» What the task asks
Exclude the pictures, then copy word for word the lines running from the beginning of the records through the line with "Delamination can alter".

» Given information
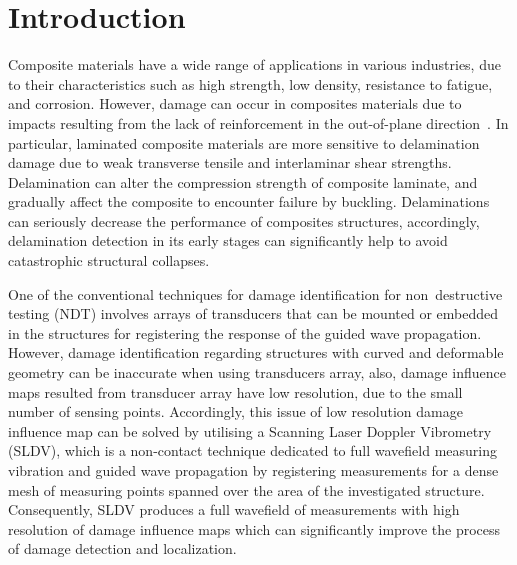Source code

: \documentclass[preprint,9pt]{elsarticle}
\begin{document}
	\section{Introduction}
	Composite materials have a wide range of applications in various industries, due to their characteristics such as high strength, low density, resistance to fatigue, and corrosion.  
	However, damage can occur in composites materials due to impacts resulting from the lack of reinforcement in the out-of-plane direction~\cite{Francesconi2019}.
	In particular, laminated composite materials are more sensitive to delamination damage due to weak transverse tensile and interlaminar shear strengths.
	Delamination can alter the compression strength of composite laminate, and gradually affect the composite to encounter failure by buckling. 
	Delaminations can seriously decrease the performance of composites structures, accordingly, delamination detection in its early stages can significantly help to avoid catastrophic structural collapses.
	
	One of the conventional techniques for damage identification for non~destructive testing (NDT) involves arrays of transducers that can be mounted or embedded in the structures for registering the response of the guided wave propagation.
	However, damage identification regarding structures with curved and deformable geometry can be inaccurate when using transducers array, also, damage influence maps resulted from transducer array have low resolution, due to the small number of sensing points. 
    Accordingly, this issue of low resolution damage influence map can be solved by utilising a Scanning Laser Doppler Vibrometry (SLDV), which is a non-contact technique dedicated to full wavefield measuring vibration and guided wave propagation by registering measurements for a dense mesh of measuring points spanned over the area of the investigated structure.
    Consequently, SLDV produces a full wavefield of measurements with high resolution of damage influence maps which can significantly improve the process of damage detection and localization. 
    
\end{document}
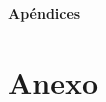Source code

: \documentclass[12pt,twoside,titlepage]{report}
\begin{document}
{}

\mbox{}
\vfill
\begin{center}
\begin{Huge}
\textbf{Apéndices}
\end{Huge}
\end{center}
\vfill
\mbox{}
\thispagestyle{empty}

\mbox{}
\thispagestyle{empty}


\chapter{Anexo}
\label{sec:apendice}



\end{document}

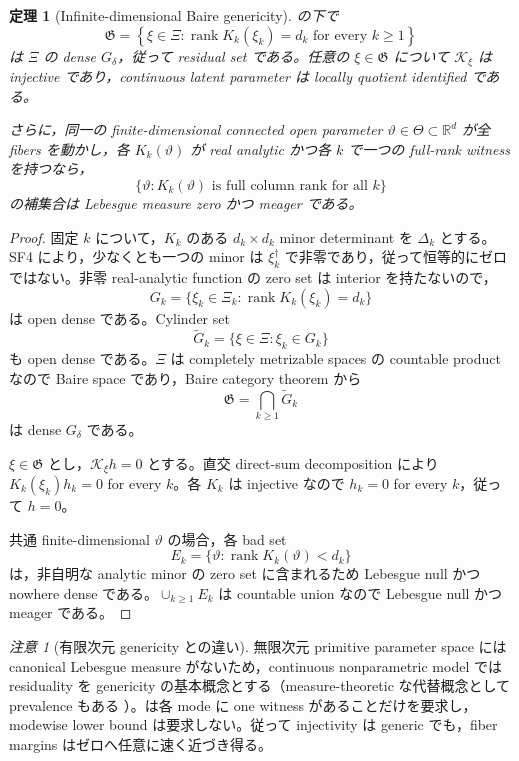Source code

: \documentclass[11pt,a4paper]{ltjsarticle}
\newtheorem{theorem}{定理}[section]
\theoremstyle{remark}
\newtheorem{remark}{注意}[section]
\newcommand{\R}{\mathbb R}
\newcommand{\Kop}{\mathscr K}
\newcommand{\rank}{\operatorname{rank}}
\begin{document}
\begin{theorem}[Infinite-dimensional Baire genericity]\label{thm:bairespectralgeneric}
の下で
\begin{equation}
\mathfrak G
=\left\{\xi\in\Xi:
\rank K_k(\xi_k)=d_k\text{ for every }k\ge1
\right\}
\label{eq:residualG}
\end{equation}
は $\Xi$ の dense $G_\delta$，従って residual set である。任意の $\xi\in\mathfrak G$ について $\Kop_\xi$ は injective であり，continuous latent parameter は locally quotient identified である。

さらに，同一の finite-dimensional connected open parameter $\vartheta\in\Theta\subset\R^d$ が全 fibers を動かし，各 $K_k(\vartheta)$ が real analytic かつ各 $k$ で一つの full-rank witness を持つなら，
\[
\{\vartheta:K_k(\vartheta)\text{ is full column rank for all }k\}
\]
の補集合は Lebesgue measure zero かつ meager である。
\end{theorem}

\begin{proof}
固定 $k$ について，$K_k$ のある $d_k\times d_k$ minor determinant を $\Delta_k$ とする。SF4 により，少なくとも一つの minor は $\xi_k^\dagger$ で非零であり，従って恒等的にゼロではない。非零 real-analytic function の zero set は interior を持たないので，
\[
G_k=\{\xi_k\in\Xi_k:\rank K_k(\xi_k)=d_k\}
\]
は open dense である。Cylinder set
\[
\widetilde G_k
=\{\xi\in\Xi:\xi_k\in G_k\}
\]
も open dense である。$\Xi$ は completely metrizable spaces の countable product なので Baire space であり，Baire category theorem から
\[
\mathfrak G=\bigcap_{k\ge1}\widetilde G_k
\]
は dense $G_\delta$ である。

$\xi\in\mathfrak G$ とし，$\Kop_\xi h=0$ とする。直交 direct-sum decomposition により $K_k(\xi_k)h_k=0$ for every $k$。各 $K_k$ は injective なので $h_k=0$ for every $k$，従って $h=0$。

共通 finite-dimensional $\vartheta$ の場合，各 bad set
\[
E_k=\{\vartheta:\rank K_k(\vartheta)<d_k\}
\]
は，非自明な analytic minor の zero set に含まれるため Lebesgue null かつ nowhere dense である。$\cup_{k\ge1}E_k$ は countable union なので Lebesgue null かつ meager である。
\end{proof}

\begin{remark}[有限次元 genericity との違い]\label{rem:bairevslebesgue}
無限次元 primitive parameter space には canonical Lebesgue measure がないため，continuous nonparametric model では residuality を genericity の基本概念とする（measure-theoretic な代替概念として prevalence もある \cite{HuntSauerYorke1992}）。は各 mode に one witness があることだけを要求し，modewise lower bound は要求しない。従って injectivity は generic でも，fiber margins はゼロへ任意に速く近づき得る。
\end{remark}
\end{document}
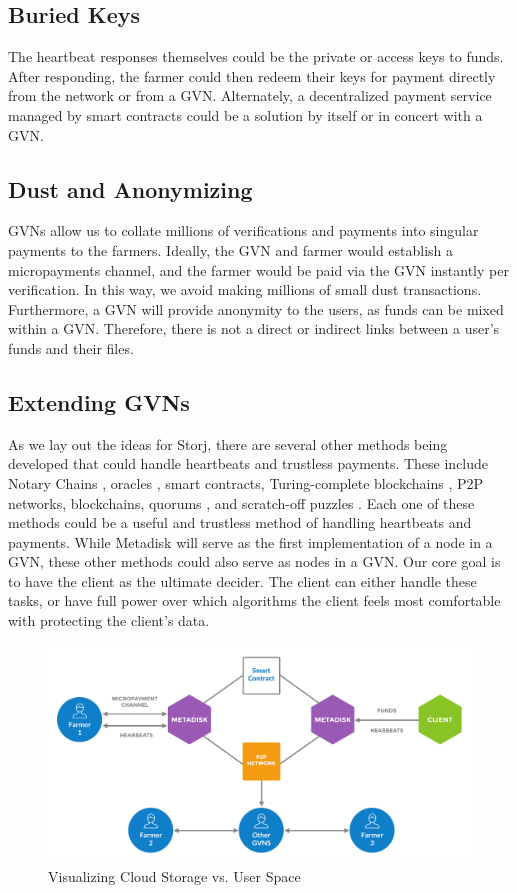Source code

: \documentclass[a4paper,10pt]{article}
\begin{document}
\subsection{Buried Keys}
The heartbeat responses themselves could be the private or access keys to funds. After responding, the farmer could then redeem their keys for payment directly from the network or from a GVN. Alternately, a decentralized payment service managed by smart contracts could be a solution by itself or in concert with a GVN. 

\subsection{Dust and Anonymizing}
GVNs allow us to collate millions of verifications and payments into singular payments to the farmers. Ideally, the GVN and farmer would establish a micropayments channel, and the farmer would be paid via the GVN instantly per verification. In this way, we avoid making millions of small dust transactions. Furthermore, a GVN will provide anonymity to the users, as funds can be mixed within a GVN. Therefore, there is not a direct or indirect links between a user’s funds and their files.

\subsection{Extending GVNs}
As we lay out the ideas for Storj, there are several other methods being developed that could handle heartbeats and trustless payments. These include Notary Chains \cite{7}, oracles \cite{21}, smart contracts, Turing-complete blockchains \cite{22}, P2P networks, blockchains, quorums \cite{20}, and scratch-off puzzles \cite{23}. Each one of these methods could be a useful and trustless method of handling heartbeats and payments. While Metadisk \cite{1} will serve as the first implementation of a node in a GVN, these other methods could also serve as nodes in a GVN. Our core goal is to have the client as the ultimate decider. The client can either handle these tasks, or have full power over which algorithms the client feels most comfortable with protecting the client’s data. 

\begin{figure}[h!]
\centering
\includegraphics[width=\linewidth]{10}
\caption{Visualizing Cloud Storage vs. User Space }
\end{figure}
\end{document}
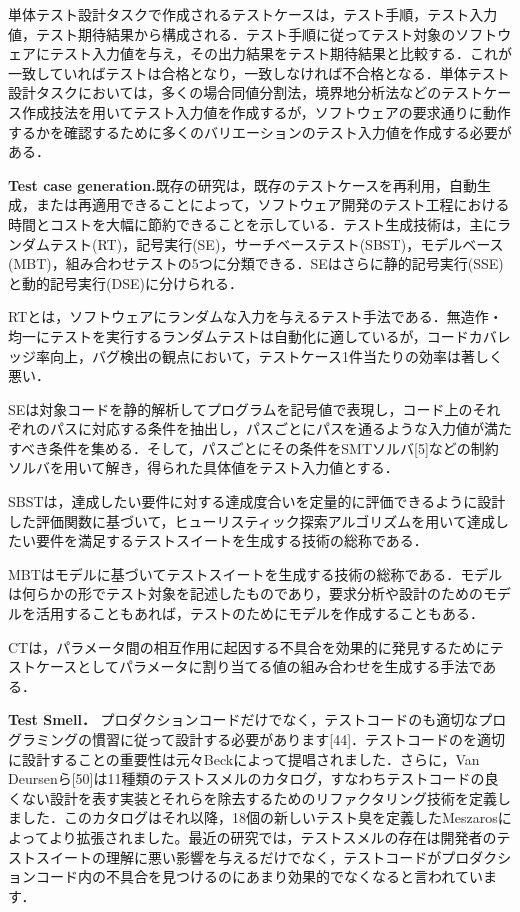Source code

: \documentclass[conference]{IEEEtran}
\begin{document}
単体テスト設計タスクで作成されるテストケースは，テスト手順，テスト入力値，テスト期待結果から構成される．テスト手順に従ってテスト対象のソフトウェアにテスト入力値を与え，その出力結果をテスト期待結果と比較する．これが一致していればテストは合格となり，一致しなければ不合格となる．単体テスト設計タスクにおいては，多くの場合同値分割法，境界地分析法などのテストケース作成技法を用いてテスト入力値を作成するが，ソフトウェアの要求通りに動作するかを確認するために多くのバリエーションのテスト入力値を作成する必要がある．

\textbf{Test case generation.}既存の研究\cite{b12}は，既存のテストケースを再利用，自動生成，または再適用できることによって，ソフトウェア開発のテスト工程における時間とコストを大幅に節約できることを示している．テスト生成技術は，主にランダムテスト(RT)，記号実行(SE)，サーチベーステスト(SBST)，モデルベース(MBT)，組み合わせテストの5つに分類できる．SEはさらに静的記号実行(SSE)と動的記号実行(DSE)に分けられる．

RTとは，ソフトウェアにランダムな入力を与えるテスト手法である．無造作・均一にテストを実行するランダムテストは自動化に適しているが，コードカバレッジ率向上，バグ検出の観点において，テストケース1件当たりの効率は著しく悪い．

SEは対象コードを静的解析してプログラムを記号値で表現し，コード上のそれぞれのパスに対応する条件を抽出し，パスごとにパスを通るような入力値が満たすべき条件を集める．そして，パスごとにその条件をSMTソルバ[5]などの制約ソルバを用いて解き，得られた具体値をテスト入力値とする．

SBSTは，達成したい要件に対する達成度合いを定量的に評価できるように設計した評価関数に基づいて，ヒューリスティック探索アルゴリズムを用いて達成したい要件を満足するテストスイートを生成する技術の総称である．

MBTはモデルに基づいてテストスイートを生成する技術の総称である．モデルは何らかの形でテスト対象を記述したものであり，要求分析や設計のためのモデルを活用することもあれば，テストのためにモデルを作成することもある．

CTは，パラメータ間の相互作用に起因する不具合を効果的に発見するためにテストケースとしてパラメータに割り当てる値の組み合わせを生成する手法である．


\textbf{Test Smell．}
プロダクションコードだけでなく，テストコードのも適切なプログラミングの慣習に従って設計する必要があります[44]．テストコードのを適切に設計することの重要性は元々Beck\cite{b4}によって提唱されました．さらに，Van Deursenら[50]は11種類のテストスメルのカタログ，すなわちテストコードの良くない設計を表す実装とそれらを除去するためのリファクタリング技術を定義しました．このカタログはそれ以降，18個の新しいテスト臭を定義したMeszaros\cite{b6}によってより拡張されました。最近の研究では，テストスメルの存在は開発者のテストスイートの理解に悪い影響を与えるだけでなく，テストコードがプロダクションコード内の不具合を見つけるのにあまり効果的でなくなると言われています\cite{b8}．
\end{document}
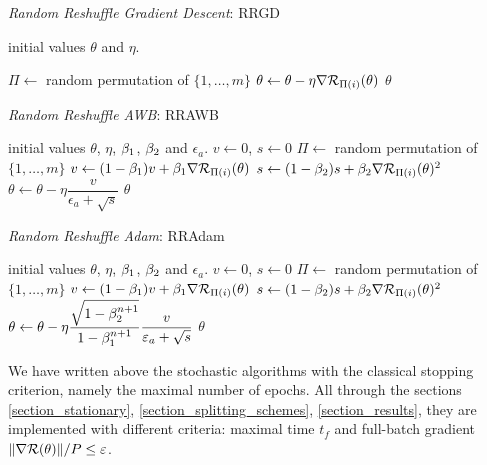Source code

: \begin{algorithm}[h!]
	\caption{{\it Random Reshuffle Gradient Descent}: RRGD}
	\begin{algorithmic}
		\REQUIRE initial values $\theta$ and $\eta$.
		
		\STATE $\Pi \leftarrow$ random permutation of $\{1,\dots,m\}$
		\STATE $\theta \leftarrow \theta-\eta \nabla \mathcal{R}_{\Pi(i)}(\theta)$
		\ENDFOR
		\ENDFOR
		\RETURN $\theta$
	\end{algorithmic}
	\label{algo_RRGD}
\end{algorithm} 

\begin{algorithm}[h!]
	\caption{{\it Random Reshuffle AWB}: RRAWB}
	\begin{algorithmic}
		\REQUIRE initial values $\theta$, $\eta$, $\beta_1$, $\beta_2$ and $\epsilon_a$.
		\STATE $v\leftarrow 0$, $s\leftarrow 0$
		\FOR{$n=0, \dots, n_{max}-1$}
		\STATE $\Pi \leftarrow$ random permutation of $\{1,\dots,m\}$
		\FOR{$i=1, \dots, m$}
		\STATE $v \leftarrow(1-\beta_1)v + \beta_1 \nabla \mathcal{R}_{\Pi(i)}(\theta)$
		\STATE $s \leftarrow (1-\beta_2)s + \beta_2 \nabla \mathcal{R}_{\Pi(i)}(\theta)^2$
		\STATE $\theta \leftarrow \theta -\eta \dfrac{v}{\epsilon_a+\sqrt{s}}$
		\ENDFOR
		\ENDFOR
		\RETURN $\theta$
	\end{algorithmic}
	\label{algo_RRAWB}
\end{algorithm} 

\begin{algorithm}[h!]
	\caption{{\it Random Reshuffle Adam}: RRAdam}
	\begin{algorithmic}
		\REQUIRE initial values $\theta$, $\eta$, $\beta_1$, $\beta_2$ and $\epsilon_a$.
		\STATE $v\leftarrow 0$, $s\leftarrow 0$
		\STATE $\Pi \leftarrow$ random permutation of $\{1,\dots,m\}$
		\STATE $v \leftarrow(1-\beta_1)v + \beta_1 \nabla \mathcal{R}_{\Pi(i)}(\theta)$
		\STATE $s \leftarrow (1-\beta_2)s + \beta_2 \nabla \mathcal{R}_{\Pi(i)}(\theta)^2$
		\STATE $\theta \leftarrow \theta -\eta \dfrac{\sqrt{1-\beta_2^{n+1}}}{1-\beta_1^{n+1}} \dfrac{v}{\varepsilon_a+\sqrt{s}}$
		\ENDFOR
		\ENDFOR
		\RETURN $\theta$
	\end{algorithmic}
	\label{algo_RRAdam}
\end{algorithm} 

\begin{remark}
	We have written above the stochastic algorithms with the classical stopping criterion, namely the maximal number of epochs. All through the sections \ref{section_stationary}, \ref{section_splitting_schemes}, \ref{section_results}, they are implemented with different criteria: maximal time $t_f$ and full-batch gradient $\|\nabla \mathcal{R}(\theta)\|/P \leq \varepsilon$.
\end{remark}


\clearpage





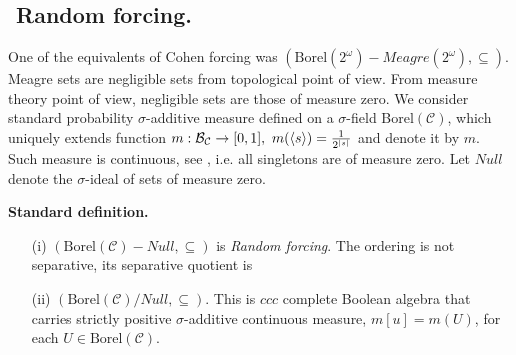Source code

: %

\subsection{${}$ \hspace{-1em}Random forcing.}

One of the equivalents of Cohen forcing was $(\mbox{Borel}(2^\omega) - Meagre(2^\omega),\subseteq)$.
Meagre sets are negligible sets from topological point of view. From measure theory point of
view, negligible sets are those of measure zero. We consider standard probability
$\sigma$-additive measure defined on a $\sigma$-field Borel$(\mathcal C)$, which uniquely extends
function $m : \mathcal B_\mathcal C \to [0,1], \ m(\langle s \rangle) = \frac{1}{2^{|s|}}$ and denote it
by $m$. Such measure is continuous, see \cite{Ke:1994}, i.e. all singletons are
of measure zero. Let $Null$ denote the $\sigma$-ideal of sets of measure zero.

\begin{definition}{\bf Standard definition.}
\begin{itemize}
 \item[(i)] $(\mbox{Borel}(\mathcal C) - Null,\subseteq)$ is \emph{Random forcing}. The
	ordering is not separative, its separative quotient is
 \item[(ii)] $(\mbox{Borel}(\mathcal C) / Null,\subseteq)$. This is $ccc$ complete Boolean
	algebra that carries strictly positive $\sigma$-additive continuous measure,
	$m[u] = m(U)$, for each $U \in \mbox{Borel}(\mathcal C)$.
\end{itemize}
\end{definition}

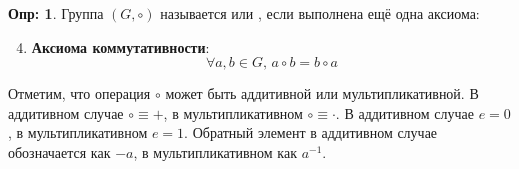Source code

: \documentclass[12pt]{article}
\theoremstyle{definition}
\newtheorem{defn}{Опр:}
\begin{document}
\begin{defn}
	Группа $(G, \circ)$ называется  или , если выполнена ещё одна аксиома:
	\begin{enumerate}[label=\arabic*)]
		\setcounter{enumi}{3}
		\item \textbf{Аксиома коммутативности}:
			$$
				\forall a,b \in G, \, a \circ b = b \circ a
			$$
	\end{enumerate}
\end{defn}

Отметим, что операция $\circ$ может быть аддитивной или мультипликативной. В аддитивном случае $\circ \equiv +$, в мультипликативном $\circ \equiv \cdot$. В аддитивном случае $e = 0$, в мультипликативном $e = 1$. Обратный элемент в аддитивном случае обозначается как $-a$, в мультипликативном как $a^{-1}$.
\end{document}
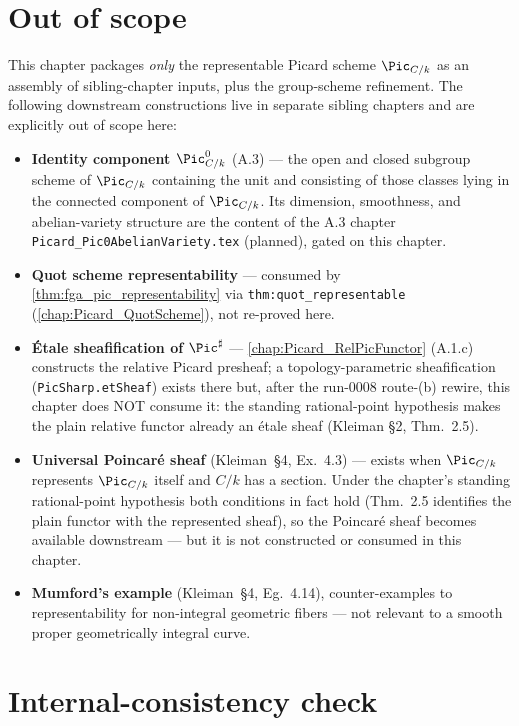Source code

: \section{Out of scope}
\label{sec:fga_pic_out_of_scope}

This chapter packages \emph{only} the representable Picard scheme
\(\Pic_{C/k}\) as an assembly of sibling-chapter inputs, plus the
group-scheme refinement. The following downstream constructions live in
separate sibling chapters and are explicitly out of scope here:
\begin{itemize}
  \item \textbf{Identity component \(\Pic^0_{C/k}\)} (A.3) --- the open and
    closed subgroup scheme of \(\Pic_{C/k}\) containing the unit and
    consisting of those classes lying in the connected component of
    \(\Pic_{C/k}\). Its dimension, smoothness, and abelian-variety
    structure are the content of the A.3 chapter
    \texttt{Picard\_Pic0AbelianVariety.tex} (planned), gated on this
    chapter.
  \item \textbf{Quot scheme representability} --- consumed by
    \cref{thm:fga_pic_representability} via \texttt{thm:quot\_representable}
    (\cref{chap:Picard_QuotScheme}), not re-proved here.
  \item \textbf{\'Etale sheafification of \(\Pic^\sharp\)} ---
    \cref{chap:Picard_RelPicFunctor} (A.1.c) constructs the relative
    Picard presheaf; a topology-parametric sheafification
    (\texttt{PicSharp.etSheaf}) exists there but, after the run-0008
    route-(b) rewire, this chapter does NOT consume it: the standing
    rational-point hypothesis makes the plain relative functor already an
    \'etale sheaf (Kleiman \S 2, Thm.~2.5).
  \item \textbf{Universal Poincar\'e sheaf} (Kleiman~\S 4, Ex.~4.3)
    --- exists when \(\Pic_{C/k}\) represents \(\Pic_{C/k}\) itself and
    \(C/k\) has a section. Under the chapter's standing rational-point
    hypothesis both conditions in fact hold (Thm.~2.5 identifies the
    plain functor with the represented sheaf), so the Poincar\'e sheaf
    becomes available downstream --- but it is not constructed or
    consumed in this chapter.
  \item \textbf{Mumford's example} (Kleiman~\S 4, Eg.~4.14), counter-examples
    to representability for non-integral geometric fibers --- not
    relevant to a smooth proper geometrically integral curve.
\end{itemize}

\section{Internal-consistency check}
\label{sec:fga_pic_consistency_check}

» Answer box
Source code

: \documentclass[preprint,9pt]{elsarticle}
\begin{document}
	\section{Introduction}
	Composite materials have a wide range of applications in various industries, due to their characteristics such as high strength, low density, resistance to fatigue, and corrosion.  
	However, damage can occur in composites materials due to impacts resulting from the lack of reinforcement in the out-of-plane direction~\cite{Francesconi2019}.
	In particular, laminated composite materials are more sensitive to delamination damage due to weak transverse tensile and interlaminar shear strengths.
	Delamination can alter the compression strength of composite laminate, and gradually affect the composite to encounter failure by buckling. 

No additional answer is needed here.